Brandon a été l’un des premiers américains à me faire comprendre l’erreur de mon amalgame. À me faire réaliser que l’image que j’avais des États-Unis était uniquement celle que voulait bien me montrer les médias. J’étais bourré de préjugés, il fallait que je l’admettre. J’ai hébergé Brandon pendant trois jours. Pendant trois jours, nous avons parlé non stop. De tout. Mais beaucoup de politique. Et il m’a notamment dit quelque chose qui m’a beaucoup marqué : « Barak Obama ne pourra absolument rien changer ; il n’en aura pas les moyens. Mais son élection prouve une chose : les américains veulent du changement, ils veulent de la nouveauté ». Pour la toute première fois, Brandon me faisait réaliser qu’il y avait d’un côté « le peuple américain » et de l’autre côté « le gouvernement américain ». Peut on juger un peuple uniquement par les actions des gens qu’ils mettent au pouvoir ? La question mériterait de longues discussions. Ce n’est pas du tout mon propos. Mais Brandon m’a fait comprendre que j’avais peut-être tord, et j’ai décidé de vérifier par moi-même. Les américains sont ils tous des fous psychopathes qui vivent avec un fusil d’assaut sous leur oreiller ? Plusieurs années plus tard, plusieurs dizaines de milliers de kilomètres sur les routes des États-Unis plus tard, plusieurs mois cumulés à voyager, à avoir mis les pieds et les roues dans tous les états sauf cinq, des centaines de rencontres plus tard. je suis heureux d’avoir eu tord. De m’être trompé. Oui, j’aime les États-Unis. Il m’a fallut sortir de ma zone de confort ; il m’a fallu accepter d’avoir tord ; il m’a fallu aller au-delà de mes préjugés et de l’antipathie des douaniers. J’y ai énormément gagné.

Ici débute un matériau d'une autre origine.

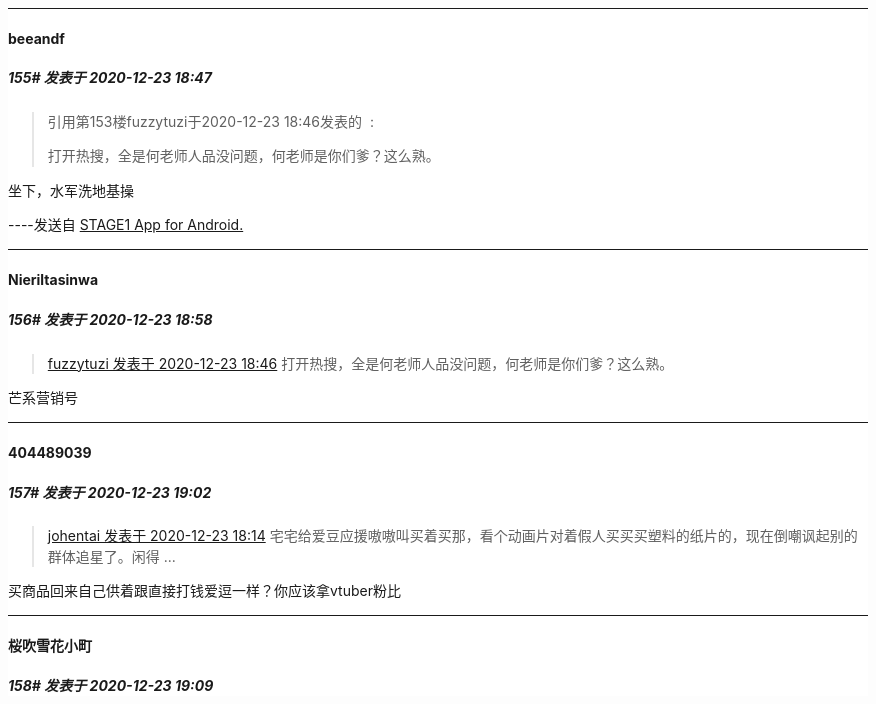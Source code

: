





*****

####  beeandf  
##### 155#       发表于 2020-12-23 18:47



<blockquote>引用第153楼fuzzytuzi于2020-12-23 18:46发表的  :

打开热搜，全是何老师人品没问题，何老师是你们爹？这么熟。</blockquote>

坐下，水军洗地基操



----发送自 [STAGE1 App for Android.](http://stage1.5j4m.com/?1.32)







*****

####  Nieriltasinwa  
##### 156#       发表于 2020-12-23 18:58



<blockquote><a href="httphttps://bbs.saraba1st.com/2b/forum.php?mod=redirect&amp;goto=findpost&amp;pid=49821397&amp;ptid=1979055" target="_blank">fuzzytuzi 发表于 2020-12-23 18:46</a>
打开热搜，全是何老师人品没问题，何老师是你们爹？这么熟。</blockquote>
芒系营销号







*****

####  404489039  
##### 157#       发表于 2020-12-23 19:02



<blockquote><a href="httphttps://bbs.saraba1st.com/2b/forum.php?mod=redirect&amp;goto=findpost&amp;pid=49821029&amp;ptid=1979055" target="_blank">johentai 发表于 2020-12-23 18:14</a>
 宅宅给爱豆应援嗷嗷叫买着买那，看个动画片对着假人买买买塑料的纸片的，现在倒嘲讽起别的群体追星了。闲得 ...</blockquote>
买商品回来自己供着跟直接打钱爱逗一样？你应该拿vtuber粉比







*****

####  桜吹雪花小町  
##### 158#       发表于 2020-12-23 19:09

Je suis arrivé au Mexique plein de préjugés. Toutes les images que l’on m’a mis dans la tête, tous les commentaires que j’ai entendus. Tous ces « l’ami d’un ami ». Une fois de plus, même en sachant que je ne resterai pas longtemps au Mexique -du moins dans un premier temps- j’avais envie de tester ces préjugés. Et il n’y a rien de tel que d’être sur place pour se confronter à la réalité.
Les jours continuent de passer ; le seul moment où je me suis gentil mal à l’aise au Mexique était juste après la frontière. La zone ressemble en effet à une zone de non droit. Mais depuis, la moindre des rencontres est souriante, positive. L’arrivée à Mexico m’a stressé, mais à aucun moment je n’ai eu l’impression d’être en danger. On me l’avait dit pour l’Amérique du Sud « tu verras, tu auras du mal à te faire à la gentillesse des gens ». Ma mère avait fait la même remarque, il me semble, sur le Guatémala. Je ferai très probablement la même sur le Mexique très prochainement. Parce que chaque échange, aussi simple soit-il par son contenu, aussi compliqué soit-il à cause de mon espagnol digne d’une vache italienne errant perplexe dans un pré serbo-croate, chaque échange est positif et souriant. Chaque sourire, c’est un petit bout de préjugé qui s’envole.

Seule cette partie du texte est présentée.